The resilience of the luxury business has been helped by a shift in focus since the financial crisis from the merely rich to the positively loaded, notes Claudia D’Arpizio of Bain, a consultancy. The penthouse floor of “The Landmark” is dedicated entirely to such ultra-high-net-worth shoppers. Whereas aspirational buyers may in good times splash out on a pair of Gucci sneakers, those at the tippy-top of the income distribution are reliable patrons even when the economy looks shaky. That has made luxury a less cyclical business than it once was.

The centre doesn’t hold

With consumer spending shifting to the two extremes of the price spectrum, some companies have already begun to reposition themselves. One strategy is to beef up pricier ranges. On April 3rd L’Oréal, a beauty giant whose brands range from the moderately priced Garnier to the luxuriously expensive Lancôme, said it would spend $2.5bn buying Aesop, a maker of $40 hand soaps.

Other businesses are reducing exposure to the shaky middle. On April 14th Walmart announced it was selling Bonobos, a mid-range menswear brand, for a mere $75m, well below the $310m it paid to acquire it in 2017.

A third strategy is to invest in offerings for the budget-conscious. Video-streamers from Netflix to Disney have launched ad-supported tiers to mop up customers who balk at rising subscription prices.
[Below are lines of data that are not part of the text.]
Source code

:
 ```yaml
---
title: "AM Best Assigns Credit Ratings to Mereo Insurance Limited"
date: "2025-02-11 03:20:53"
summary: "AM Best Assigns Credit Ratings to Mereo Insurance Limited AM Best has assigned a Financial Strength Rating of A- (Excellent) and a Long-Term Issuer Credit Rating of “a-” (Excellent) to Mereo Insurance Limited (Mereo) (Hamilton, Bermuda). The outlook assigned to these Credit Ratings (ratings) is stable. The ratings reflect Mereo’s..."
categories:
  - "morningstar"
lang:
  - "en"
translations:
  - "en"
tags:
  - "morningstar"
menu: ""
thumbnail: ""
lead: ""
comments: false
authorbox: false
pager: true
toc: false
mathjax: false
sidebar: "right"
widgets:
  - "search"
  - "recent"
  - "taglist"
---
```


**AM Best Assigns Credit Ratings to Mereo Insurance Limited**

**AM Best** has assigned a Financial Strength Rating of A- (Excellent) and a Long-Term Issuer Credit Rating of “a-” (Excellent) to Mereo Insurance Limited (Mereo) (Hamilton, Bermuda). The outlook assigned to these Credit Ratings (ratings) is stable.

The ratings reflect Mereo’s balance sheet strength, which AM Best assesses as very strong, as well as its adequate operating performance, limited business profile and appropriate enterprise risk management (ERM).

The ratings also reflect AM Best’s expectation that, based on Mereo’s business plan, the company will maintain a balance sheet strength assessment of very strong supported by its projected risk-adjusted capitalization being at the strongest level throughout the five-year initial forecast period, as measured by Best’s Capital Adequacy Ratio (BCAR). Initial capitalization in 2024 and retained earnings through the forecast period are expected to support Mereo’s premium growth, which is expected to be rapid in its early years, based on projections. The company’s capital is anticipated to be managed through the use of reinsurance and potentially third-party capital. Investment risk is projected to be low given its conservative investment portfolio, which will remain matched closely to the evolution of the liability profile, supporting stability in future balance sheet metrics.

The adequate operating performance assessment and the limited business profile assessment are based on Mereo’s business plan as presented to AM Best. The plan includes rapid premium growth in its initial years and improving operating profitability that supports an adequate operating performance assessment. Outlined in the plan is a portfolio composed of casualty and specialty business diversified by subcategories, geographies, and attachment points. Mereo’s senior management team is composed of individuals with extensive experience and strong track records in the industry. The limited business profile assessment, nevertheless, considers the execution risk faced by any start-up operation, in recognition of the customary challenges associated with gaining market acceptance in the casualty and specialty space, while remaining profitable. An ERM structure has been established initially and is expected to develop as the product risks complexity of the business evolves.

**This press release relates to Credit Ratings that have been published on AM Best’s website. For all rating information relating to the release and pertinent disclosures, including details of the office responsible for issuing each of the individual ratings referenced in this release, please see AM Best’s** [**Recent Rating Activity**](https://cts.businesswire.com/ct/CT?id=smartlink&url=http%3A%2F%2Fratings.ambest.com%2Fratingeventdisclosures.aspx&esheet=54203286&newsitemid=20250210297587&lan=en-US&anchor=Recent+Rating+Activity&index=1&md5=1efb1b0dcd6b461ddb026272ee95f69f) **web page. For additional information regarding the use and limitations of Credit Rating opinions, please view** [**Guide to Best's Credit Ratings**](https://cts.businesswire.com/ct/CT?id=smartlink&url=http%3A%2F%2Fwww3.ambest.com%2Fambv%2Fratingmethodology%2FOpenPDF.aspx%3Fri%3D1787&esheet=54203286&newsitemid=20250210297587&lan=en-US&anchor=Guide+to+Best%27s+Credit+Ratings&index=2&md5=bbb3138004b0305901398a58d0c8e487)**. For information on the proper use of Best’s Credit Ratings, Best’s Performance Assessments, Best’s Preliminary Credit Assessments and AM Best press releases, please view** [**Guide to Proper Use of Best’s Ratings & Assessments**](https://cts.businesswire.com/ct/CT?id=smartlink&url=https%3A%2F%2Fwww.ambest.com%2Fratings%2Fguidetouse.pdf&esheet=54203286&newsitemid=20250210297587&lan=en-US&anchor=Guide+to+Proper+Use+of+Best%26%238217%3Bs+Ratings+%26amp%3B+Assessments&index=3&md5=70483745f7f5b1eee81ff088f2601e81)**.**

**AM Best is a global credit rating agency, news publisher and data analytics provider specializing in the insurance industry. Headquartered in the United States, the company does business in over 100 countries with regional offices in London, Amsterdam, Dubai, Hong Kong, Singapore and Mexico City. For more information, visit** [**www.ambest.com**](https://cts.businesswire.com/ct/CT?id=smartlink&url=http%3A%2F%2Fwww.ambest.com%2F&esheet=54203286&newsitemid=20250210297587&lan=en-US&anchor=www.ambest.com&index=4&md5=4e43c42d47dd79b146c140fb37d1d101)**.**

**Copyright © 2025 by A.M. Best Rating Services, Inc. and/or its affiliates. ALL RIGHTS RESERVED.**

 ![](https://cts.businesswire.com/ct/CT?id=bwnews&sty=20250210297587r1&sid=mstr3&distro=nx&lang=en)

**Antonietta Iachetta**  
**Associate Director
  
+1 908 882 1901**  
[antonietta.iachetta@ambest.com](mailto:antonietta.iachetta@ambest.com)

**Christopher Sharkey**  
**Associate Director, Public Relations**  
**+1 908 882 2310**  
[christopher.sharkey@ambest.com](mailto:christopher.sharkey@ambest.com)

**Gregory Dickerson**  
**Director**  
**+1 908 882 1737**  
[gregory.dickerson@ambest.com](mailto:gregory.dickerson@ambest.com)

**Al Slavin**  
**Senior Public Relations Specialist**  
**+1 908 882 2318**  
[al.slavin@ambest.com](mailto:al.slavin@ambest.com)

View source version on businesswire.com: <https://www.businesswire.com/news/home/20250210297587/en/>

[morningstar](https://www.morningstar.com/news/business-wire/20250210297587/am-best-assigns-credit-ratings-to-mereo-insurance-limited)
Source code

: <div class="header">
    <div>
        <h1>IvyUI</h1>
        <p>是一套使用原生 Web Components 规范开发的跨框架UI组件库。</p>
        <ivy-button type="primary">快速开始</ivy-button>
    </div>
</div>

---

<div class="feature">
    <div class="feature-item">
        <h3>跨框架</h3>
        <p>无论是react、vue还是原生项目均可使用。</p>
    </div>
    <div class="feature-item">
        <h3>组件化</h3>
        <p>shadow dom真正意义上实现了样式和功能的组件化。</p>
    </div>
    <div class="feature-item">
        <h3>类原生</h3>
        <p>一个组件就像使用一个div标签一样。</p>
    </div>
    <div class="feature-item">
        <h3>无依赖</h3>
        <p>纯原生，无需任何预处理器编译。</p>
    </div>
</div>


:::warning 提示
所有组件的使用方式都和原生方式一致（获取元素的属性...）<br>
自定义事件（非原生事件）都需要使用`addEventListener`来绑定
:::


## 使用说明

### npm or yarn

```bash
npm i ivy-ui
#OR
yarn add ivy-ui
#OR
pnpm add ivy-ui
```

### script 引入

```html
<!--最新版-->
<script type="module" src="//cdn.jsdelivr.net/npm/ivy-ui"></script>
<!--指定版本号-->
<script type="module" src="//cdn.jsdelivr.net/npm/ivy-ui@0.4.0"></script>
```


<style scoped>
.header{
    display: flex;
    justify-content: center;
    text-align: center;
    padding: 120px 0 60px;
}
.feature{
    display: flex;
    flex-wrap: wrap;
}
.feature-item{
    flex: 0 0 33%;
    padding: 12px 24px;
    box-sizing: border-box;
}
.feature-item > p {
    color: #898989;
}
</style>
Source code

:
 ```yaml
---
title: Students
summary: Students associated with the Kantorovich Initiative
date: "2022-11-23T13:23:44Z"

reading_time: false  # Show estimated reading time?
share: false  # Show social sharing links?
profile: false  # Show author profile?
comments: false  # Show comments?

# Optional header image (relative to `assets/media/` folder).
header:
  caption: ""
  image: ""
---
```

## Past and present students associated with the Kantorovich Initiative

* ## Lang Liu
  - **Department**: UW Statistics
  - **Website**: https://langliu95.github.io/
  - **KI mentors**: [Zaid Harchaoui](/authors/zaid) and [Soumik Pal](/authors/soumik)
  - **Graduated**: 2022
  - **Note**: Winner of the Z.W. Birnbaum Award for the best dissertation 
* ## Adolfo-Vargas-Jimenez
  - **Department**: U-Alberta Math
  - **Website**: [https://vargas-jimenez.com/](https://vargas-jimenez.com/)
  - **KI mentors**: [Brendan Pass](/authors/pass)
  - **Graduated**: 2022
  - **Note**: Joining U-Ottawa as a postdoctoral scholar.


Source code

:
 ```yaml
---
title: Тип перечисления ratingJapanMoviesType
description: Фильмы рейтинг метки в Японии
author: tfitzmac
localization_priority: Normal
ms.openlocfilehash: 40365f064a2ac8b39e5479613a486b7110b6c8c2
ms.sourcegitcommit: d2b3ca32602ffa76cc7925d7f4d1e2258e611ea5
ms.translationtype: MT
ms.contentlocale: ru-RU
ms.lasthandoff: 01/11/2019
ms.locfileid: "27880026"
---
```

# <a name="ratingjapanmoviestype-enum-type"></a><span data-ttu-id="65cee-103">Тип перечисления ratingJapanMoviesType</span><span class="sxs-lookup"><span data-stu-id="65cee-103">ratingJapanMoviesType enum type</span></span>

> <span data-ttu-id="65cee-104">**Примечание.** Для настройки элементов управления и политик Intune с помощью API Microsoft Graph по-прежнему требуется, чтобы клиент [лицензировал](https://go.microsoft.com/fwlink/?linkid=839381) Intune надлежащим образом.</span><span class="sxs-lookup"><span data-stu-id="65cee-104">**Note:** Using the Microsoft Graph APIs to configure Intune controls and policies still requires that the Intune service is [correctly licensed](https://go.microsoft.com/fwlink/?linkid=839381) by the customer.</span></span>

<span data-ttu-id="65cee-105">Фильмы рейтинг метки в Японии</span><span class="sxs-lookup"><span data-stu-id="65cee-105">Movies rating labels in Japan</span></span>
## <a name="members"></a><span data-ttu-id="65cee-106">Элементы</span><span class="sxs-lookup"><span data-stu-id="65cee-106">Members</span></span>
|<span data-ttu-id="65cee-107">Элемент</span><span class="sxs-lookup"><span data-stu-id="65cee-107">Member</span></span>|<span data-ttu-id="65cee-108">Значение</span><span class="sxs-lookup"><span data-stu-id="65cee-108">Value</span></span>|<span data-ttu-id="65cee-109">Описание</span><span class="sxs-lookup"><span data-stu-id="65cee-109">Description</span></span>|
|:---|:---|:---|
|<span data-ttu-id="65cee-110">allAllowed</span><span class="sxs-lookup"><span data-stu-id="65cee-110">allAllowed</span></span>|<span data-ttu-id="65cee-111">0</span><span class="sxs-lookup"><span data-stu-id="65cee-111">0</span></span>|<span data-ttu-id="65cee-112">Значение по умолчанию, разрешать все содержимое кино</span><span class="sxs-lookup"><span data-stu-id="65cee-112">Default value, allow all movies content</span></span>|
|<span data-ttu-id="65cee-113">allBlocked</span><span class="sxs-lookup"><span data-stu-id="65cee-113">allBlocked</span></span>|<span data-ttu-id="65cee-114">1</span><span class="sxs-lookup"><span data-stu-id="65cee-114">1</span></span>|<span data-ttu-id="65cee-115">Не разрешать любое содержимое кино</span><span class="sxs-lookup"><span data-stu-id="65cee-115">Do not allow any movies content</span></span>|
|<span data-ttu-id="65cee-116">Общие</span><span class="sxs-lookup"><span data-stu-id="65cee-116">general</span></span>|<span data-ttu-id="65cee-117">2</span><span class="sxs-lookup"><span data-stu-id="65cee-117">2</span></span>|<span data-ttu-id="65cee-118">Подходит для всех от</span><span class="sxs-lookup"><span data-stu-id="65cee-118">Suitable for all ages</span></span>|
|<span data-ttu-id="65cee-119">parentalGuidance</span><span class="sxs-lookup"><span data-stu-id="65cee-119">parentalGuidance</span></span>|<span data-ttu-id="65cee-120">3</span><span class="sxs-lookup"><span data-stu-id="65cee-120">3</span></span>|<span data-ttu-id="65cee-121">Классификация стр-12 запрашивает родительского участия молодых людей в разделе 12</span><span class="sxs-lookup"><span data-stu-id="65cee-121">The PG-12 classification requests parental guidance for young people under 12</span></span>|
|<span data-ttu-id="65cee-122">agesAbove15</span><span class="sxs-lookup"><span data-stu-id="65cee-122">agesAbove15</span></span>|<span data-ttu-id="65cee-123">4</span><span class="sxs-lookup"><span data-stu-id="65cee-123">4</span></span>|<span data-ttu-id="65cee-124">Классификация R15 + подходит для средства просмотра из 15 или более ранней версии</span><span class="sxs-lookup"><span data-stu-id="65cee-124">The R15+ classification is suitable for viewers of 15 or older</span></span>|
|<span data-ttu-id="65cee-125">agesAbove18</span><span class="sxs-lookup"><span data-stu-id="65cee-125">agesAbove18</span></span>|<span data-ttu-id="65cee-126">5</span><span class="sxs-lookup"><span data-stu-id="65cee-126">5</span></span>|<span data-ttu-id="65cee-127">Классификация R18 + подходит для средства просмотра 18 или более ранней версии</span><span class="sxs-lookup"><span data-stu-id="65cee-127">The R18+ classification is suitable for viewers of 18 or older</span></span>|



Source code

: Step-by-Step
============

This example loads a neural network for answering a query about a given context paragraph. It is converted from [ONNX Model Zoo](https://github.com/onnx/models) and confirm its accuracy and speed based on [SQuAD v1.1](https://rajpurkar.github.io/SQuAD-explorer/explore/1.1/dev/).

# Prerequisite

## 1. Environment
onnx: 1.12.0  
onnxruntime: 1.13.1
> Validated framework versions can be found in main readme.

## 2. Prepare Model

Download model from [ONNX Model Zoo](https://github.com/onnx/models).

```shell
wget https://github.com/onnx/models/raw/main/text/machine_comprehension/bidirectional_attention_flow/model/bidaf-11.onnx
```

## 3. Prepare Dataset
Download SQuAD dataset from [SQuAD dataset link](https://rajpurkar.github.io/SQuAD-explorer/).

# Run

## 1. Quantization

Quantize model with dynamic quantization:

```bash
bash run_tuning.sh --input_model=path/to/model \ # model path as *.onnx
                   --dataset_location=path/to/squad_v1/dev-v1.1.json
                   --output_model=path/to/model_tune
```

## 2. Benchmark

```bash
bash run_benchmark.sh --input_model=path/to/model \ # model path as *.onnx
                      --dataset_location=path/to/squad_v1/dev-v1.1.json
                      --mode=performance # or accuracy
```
Investors would do well to take note. Conventional market wisdom dictates steering clear of businesses in “discretionary” spending categories (cars, clothes and other non-essentials) in favour of “staples” (necessities such as groceries) in tough economic times. The new logic of consumption suggests that the pedlars of the most essential fare can expect to do well as the economy sours. But so can sellers of the exceedingly discretionary.